Cast of Seven Brides for Seven Brothers. Photo by Jeff Salmore.

We soon meet Milly Barns (Julia Link), a woman. She is whatever a waitress would have been called in the 1850s, working at a tavern and making her own living. Maybe even holding her own room at a boarding house. She also cooks, one of the “must haves” on Adam’s shopping list for a wife (though he is willing to “pay [her] way thru cookin’ school” because Adam understands what partnership is). Milly catches the discerning eye of Adam over a meaty bowl of stew, he courts her quickly, her friends almost say something but don’t, and before we know it Milly and Adam are husband and wife.

[In 1850, Oregon allowed unmarried women to own land. Just a neat bit of information that I wish Milly knew.]

What we, the audience, know – and what Milly’s friends know but fail to tell her – is that Adam has six brothers waiting for him back at his cabin. We know this because we’re watching Seven Brides for Seven Brothers (now playing through July 30th at Montgomery College’s Summer Dinner Theatre). The townspeople know this because I guess it’s likely that this isn’t Adam’s first time hunting for a woman around these parts. Why no one bothers to tell Milly – like, really bother to tell her; just a quick, “Mills, listen, I’m happy for you but there are six other brothers.

Anyway.

Da’Von Moody as Adam Pontipee. Photo by Jeff Salmore.

Milly learns about each of the brothers soon enough once she and Adam arrive at his far-off mountain cabin. She’s been explicit, one would guess for miles, about how much she’s looking forward to only caring for one man now, rather than all the customers at her loud and rowdy restaurant at the tavern; a dream Adam never corrects. As each brother is revealed – Benjamin (Joe McAlonan), Caleb (Drew Looney), Daniel (Daniel Rosen), Ephraim (Chris Gleason), Frank (Declan Jeffries), and Gideon (David Singleton) – we can read the bewilderment and betrayal on Milly’s face. Milly is now 12 miles from the town where she’d had a successful career and is legally the property of her husband who, remember, has tricked her into marrying him and, in a sense, his six other brothers. I cannot stress this enough.

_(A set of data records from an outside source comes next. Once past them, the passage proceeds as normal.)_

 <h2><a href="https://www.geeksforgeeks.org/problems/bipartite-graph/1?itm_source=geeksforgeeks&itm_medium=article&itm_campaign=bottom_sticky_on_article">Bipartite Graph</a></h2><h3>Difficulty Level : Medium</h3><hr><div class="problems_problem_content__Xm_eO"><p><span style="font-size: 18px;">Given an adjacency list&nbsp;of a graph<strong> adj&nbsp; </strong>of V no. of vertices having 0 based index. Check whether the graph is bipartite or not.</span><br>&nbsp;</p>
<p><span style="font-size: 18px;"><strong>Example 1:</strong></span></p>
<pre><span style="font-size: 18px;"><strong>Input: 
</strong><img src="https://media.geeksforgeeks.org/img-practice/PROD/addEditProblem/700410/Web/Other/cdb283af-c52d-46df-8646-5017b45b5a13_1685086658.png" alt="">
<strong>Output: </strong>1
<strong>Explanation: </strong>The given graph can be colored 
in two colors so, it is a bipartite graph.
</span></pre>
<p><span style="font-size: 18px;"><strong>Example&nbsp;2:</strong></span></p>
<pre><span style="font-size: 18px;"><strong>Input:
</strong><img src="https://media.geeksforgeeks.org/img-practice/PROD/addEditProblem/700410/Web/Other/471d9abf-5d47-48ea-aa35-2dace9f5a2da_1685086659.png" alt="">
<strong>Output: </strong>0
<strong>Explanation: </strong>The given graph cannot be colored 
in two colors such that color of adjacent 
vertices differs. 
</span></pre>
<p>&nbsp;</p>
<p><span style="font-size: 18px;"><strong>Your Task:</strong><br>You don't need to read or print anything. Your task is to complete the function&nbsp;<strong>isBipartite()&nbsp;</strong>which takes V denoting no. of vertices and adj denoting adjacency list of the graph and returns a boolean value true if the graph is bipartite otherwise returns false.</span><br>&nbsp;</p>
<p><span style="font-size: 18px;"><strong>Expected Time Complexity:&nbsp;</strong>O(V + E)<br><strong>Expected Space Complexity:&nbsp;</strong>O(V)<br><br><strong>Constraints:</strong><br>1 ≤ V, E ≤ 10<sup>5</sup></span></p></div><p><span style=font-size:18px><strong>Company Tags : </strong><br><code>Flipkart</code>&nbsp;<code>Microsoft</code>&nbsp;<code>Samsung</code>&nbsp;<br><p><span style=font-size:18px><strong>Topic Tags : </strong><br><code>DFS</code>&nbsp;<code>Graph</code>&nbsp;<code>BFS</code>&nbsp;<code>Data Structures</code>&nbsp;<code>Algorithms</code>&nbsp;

With little chance of success on her own in the wilderness, and no easy access to the remedy of divorce, Milly decides to remain with her captors and teach them things like sometimes your underwear needs washing, and how to dance. (This is all set to the song “I Married Seven Brothers” with a sample lyric being “Didn’t marry seven brothers/didn’t marry seven brothers” and “I walked into love and I took a blow.” Link gets at some of the baffled horror in all of this in her expressive singing.) Some of this is practical from Milly’s point of view: she doesn’t want to live in a house that smells like a ferret farm. And some of it is tinged with a darker hue: she doesn’t want to be the only woman in a house of seven men, so she helps the brothers in their pursuit of wives.

Cast of Seven Brides for Seven Brothers. Photo by Jeff Salmore.

Milly’s plan is to take her now-domesticated brothers-in-law to a town dance in order to meet and fall in love with six other ladies. (“Goin’ Courtin’.” Sample lyric: “Oh, it’s fun to hunt and shoot a gun,/Or to catch a rabbit on the run/But you’ll find it’s twice as sportin’ goin’ courtin’.”) She’s an old hand at matchmaking now, having been romantically duped by her own husband into a marriage that is more servitude than one of true minds. Milly, Adam, and the brothers head to a square dance/barn raising for an exhilarating time of astonishing dancing (Robert Mintz’s choreography is electric and energetic, filling the stage with twirling skirts and high kicks) before trying to steal several girls away from their current boyfriends. When that doesn’t work (none seem as ready to fall in love as Milly was, I guess, who agreed to and was married off in literally three minutes), and after an altercation on the dance floor between townsmen and the Pontipee Boys (with more of Mintz’s jaw-dropping choreography), the boys sulk home and whine.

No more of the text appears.